If you think that it is absolutely imperative the city give its approval to sell for $1 a two-acre lot at 401 West Wisconsin Avenue valued at $4 million so the six-story, 253-room hotel can be built, you are also not alone. In the past the Comptroller and the Assessor have approved such a sale to the same organization that plans to build the new hotel.

But if you think it is absolutely imperative that approval of the $1 sale take place before the new Mayor and new Common Council take office – that it be approved while the downtown 4th district is still without an alderman, then you are probably Suzanne Breier, the 14th district lame duck alderman who has demanded a special Common Council meeting at the end of this month just to make it so.

If Ald.
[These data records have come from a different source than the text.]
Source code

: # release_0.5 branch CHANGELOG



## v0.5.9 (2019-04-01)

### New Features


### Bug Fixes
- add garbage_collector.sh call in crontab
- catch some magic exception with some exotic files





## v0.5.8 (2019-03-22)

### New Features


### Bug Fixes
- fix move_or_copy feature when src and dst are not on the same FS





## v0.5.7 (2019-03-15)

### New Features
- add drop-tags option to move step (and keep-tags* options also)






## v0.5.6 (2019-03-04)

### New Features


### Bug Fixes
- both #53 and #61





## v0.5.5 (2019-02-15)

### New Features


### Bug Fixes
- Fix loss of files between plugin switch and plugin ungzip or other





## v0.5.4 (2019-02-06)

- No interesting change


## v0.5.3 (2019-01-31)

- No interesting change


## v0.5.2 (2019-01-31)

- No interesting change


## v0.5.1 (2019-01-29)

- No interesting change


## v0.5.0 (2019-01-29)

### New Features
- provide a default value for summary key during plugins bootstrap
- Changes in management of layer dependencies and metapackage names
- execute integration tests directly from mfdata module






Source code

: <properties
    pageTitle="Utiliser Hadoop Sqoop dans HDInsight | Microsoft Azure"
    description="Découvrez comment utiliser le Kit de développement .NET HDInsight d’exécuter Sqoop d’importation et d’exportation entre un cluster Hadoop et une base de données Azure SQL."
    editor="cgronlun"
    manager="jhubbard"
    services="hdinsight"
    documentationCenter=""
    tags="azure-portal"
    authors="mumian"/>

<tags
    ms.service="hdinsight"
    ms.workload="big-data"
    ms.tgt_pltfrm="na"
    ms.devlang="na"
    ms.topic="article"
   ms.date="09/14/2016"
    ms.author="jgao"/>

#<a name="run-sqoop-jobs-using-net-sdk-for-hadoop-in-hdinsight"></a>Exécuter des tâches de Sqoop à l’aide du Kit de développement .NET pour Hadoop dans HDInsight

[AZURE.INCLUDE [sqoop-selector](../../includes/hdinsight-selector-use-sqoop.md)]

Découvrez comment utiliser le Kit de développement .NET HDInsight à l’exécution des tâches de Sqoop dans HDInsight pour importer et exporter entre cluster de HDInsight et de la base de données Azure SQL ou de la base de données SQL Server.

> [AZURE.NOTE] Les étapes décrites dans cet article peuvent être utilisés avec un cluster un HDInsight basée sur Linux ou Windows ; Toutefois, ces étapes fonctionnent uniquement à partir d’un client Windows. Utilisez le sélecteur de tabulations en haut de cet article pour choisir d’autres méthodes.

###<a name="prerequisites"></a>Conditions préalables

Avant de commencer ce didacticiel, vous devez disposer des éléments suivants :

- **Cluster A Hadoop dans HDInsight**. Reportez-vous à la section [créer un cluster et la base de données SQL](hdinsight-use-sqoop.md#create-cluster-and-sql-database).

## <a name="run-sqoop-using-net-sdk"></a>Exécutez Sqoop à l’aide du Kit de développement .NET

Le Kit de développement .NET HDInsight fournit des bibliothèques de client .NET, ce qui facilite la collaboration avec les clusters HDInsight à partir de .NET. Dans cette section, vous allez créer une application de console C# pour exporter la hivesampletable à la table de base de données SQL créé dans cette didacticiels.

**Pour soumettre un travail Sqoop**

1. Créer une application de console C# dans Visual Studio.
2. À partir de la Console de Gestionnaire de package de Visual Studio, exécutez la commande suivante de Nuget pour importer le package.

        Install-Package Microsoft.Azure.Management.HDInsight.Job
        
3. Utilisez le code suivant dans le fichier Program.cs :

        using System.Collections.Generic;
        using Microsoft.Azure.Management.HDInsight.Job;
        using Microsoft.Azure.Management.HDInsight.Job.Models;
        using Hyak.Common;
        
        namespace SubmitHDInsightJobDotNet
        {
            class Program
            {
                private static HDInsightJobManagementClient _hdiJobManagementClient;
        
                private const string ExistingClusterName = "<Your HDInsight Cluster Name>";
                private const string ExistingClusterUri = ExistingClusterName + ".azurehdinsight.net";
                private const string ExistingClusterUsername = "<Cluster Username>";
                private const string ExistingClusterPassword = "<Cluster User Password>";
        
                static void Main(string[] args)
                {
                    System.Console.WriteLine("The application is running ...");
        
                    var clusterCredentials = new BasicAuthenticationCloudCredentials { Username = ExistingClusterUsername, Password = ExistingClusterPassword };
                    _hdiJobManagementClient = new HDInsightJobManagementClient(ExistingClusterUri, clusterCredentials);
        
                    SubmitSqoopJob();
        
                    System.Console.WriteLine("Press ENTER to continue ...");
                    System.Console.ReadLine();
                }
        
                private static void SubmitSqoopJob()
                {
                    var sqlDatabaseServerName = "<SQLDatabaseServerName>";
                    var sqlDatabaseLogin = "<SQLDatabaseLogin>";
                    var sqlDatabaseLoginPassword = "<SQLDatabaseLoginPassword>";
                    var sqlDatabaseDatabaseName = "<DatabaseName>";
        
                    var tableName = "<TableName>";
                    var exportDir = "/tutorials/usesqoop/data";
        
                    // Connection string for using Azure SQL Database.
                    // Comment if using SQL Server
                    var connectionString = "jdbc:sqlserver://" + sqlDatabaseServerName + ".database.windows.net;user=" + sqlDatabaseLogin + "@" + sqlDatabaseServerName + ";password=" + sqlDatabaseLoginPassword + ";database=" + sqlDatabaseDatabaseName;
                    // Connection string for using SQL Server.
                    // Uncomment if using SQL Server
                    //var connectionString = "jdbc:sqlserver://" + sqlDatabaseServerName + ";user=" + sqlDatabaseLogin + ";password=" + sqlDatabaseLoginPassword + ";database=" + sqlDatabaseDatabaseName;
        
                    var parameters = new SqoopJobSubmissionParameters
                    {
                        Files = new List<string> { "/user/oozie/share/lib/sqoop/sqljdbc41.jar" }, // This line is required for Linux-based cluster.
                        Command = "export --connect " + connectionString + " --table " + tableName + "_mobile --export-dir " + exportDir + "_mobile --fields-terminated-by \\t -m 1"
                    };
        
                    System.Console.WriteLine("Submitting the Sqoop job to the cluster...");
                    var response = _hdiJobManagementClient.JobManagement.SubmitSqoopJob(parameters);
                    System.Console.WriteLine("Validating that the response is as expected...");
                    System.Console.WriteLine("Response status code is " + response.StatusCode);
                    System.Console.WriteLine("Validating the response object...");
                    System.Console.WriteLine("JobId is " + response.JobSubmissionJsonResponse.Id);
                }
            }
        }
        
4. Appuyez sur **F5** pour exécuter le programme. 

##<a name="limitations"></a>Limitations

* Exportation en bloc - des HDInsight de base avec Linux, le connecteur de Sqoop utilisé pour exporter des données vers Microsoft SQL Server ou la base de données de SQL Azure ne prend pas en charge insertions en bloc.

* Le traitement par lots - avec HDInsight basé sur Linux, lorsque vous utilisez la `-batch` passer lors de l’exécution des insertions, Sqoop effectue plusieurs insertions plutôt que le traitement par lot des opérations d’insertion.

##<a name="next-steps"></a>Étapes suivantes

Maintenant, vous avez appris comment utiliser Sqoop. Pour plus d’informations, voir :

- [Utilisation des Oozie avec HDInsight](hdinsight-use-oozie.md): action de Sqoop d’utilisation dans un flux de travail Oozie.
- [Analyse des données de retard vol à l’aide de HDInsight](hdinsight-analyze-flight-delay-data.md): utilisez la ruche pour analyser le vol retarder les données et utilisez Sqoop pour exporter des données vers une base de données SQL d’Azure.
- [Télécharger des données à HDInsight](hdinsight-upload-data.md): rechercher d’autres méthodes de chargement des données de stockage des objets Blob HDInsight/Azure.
Breier had worked equally hard on development issues during her 12-year term on her own district, then downtown Bay View would have a whole new look by now.

What is particularly curious about the March 16th Zoning and Neighborhood Development meeting that discussed the proposal by Hunzinger Construction, doing business as Milwaukee Convention Center Hotel, LLC., is that the city – particularly the Department of City Development – failed to follow its own rules regarding the awarding of subsidies to developers. This is a curious omission that drew the ire of the ordinarily ireproof comptroller, W. Martin “Wally” Morics.

The protocol, in such instances, is that the City Comptroller issue his opinion on “the likely success of the project and the necessity of the above taxpayer subsidy to the developer,” according to a letter signed by Deputy Comptroller Michael J. Daun.

Morics told the panel “this is the first time we have had a project before us without a comptroller’s fiscal study. We have had a protocol worked out for years,” he said about the notification process.

Michael “Wiz” Wisniewski of the Department of City Development explained, rather lamely, since the $1 sale to the same developer had been approved by the Comptroller in 1998, he figured a new study would not be required.

Morics did not respond to that statement with much more than a snort, whereupon Ald. Breier said that surely his office could prepare a complete fiscal impact study for the $30 million project within a few days.

Morics would not have his staff be rushed, necessitating the special meeting, to be held on March 31, just days before Breier would leave office, and before the downtown 4th aldermanic district would get its own alderman for the first time since Paul Henningsen went to prison last summer.

“This project has a lot of moving parts to it, “ Morics said, refusing to be rushed.

In an interview, Morics, who also serves on the Wisconsin Center District Board that regulates the Midwest Airlines Center, said, “if I put on my convention board hat, well, then, we certainly do need another hotel downtown, no question about it.” He said his study of the $1 property sale would focus on four questions – would the project happen without the subsidy? Is the subsidy too much, or too little? Is this the best deal for the city? Will it pay itself back?

According to Deputy Comptroller Daun’s letter, “Since the appraisal value of this property totals $4,000,000 the transfer price of $1 constitutes a major taxpayer subsidy to this project.” [Emphasis original – Ed.]

“… For projects involving such a substantial City subsidy, the Department of City Development normally provides the proposal with all supporting material to our Office at least three weeks before the project is to be considered by your Committee to allow us to review the project and report to your Committeee.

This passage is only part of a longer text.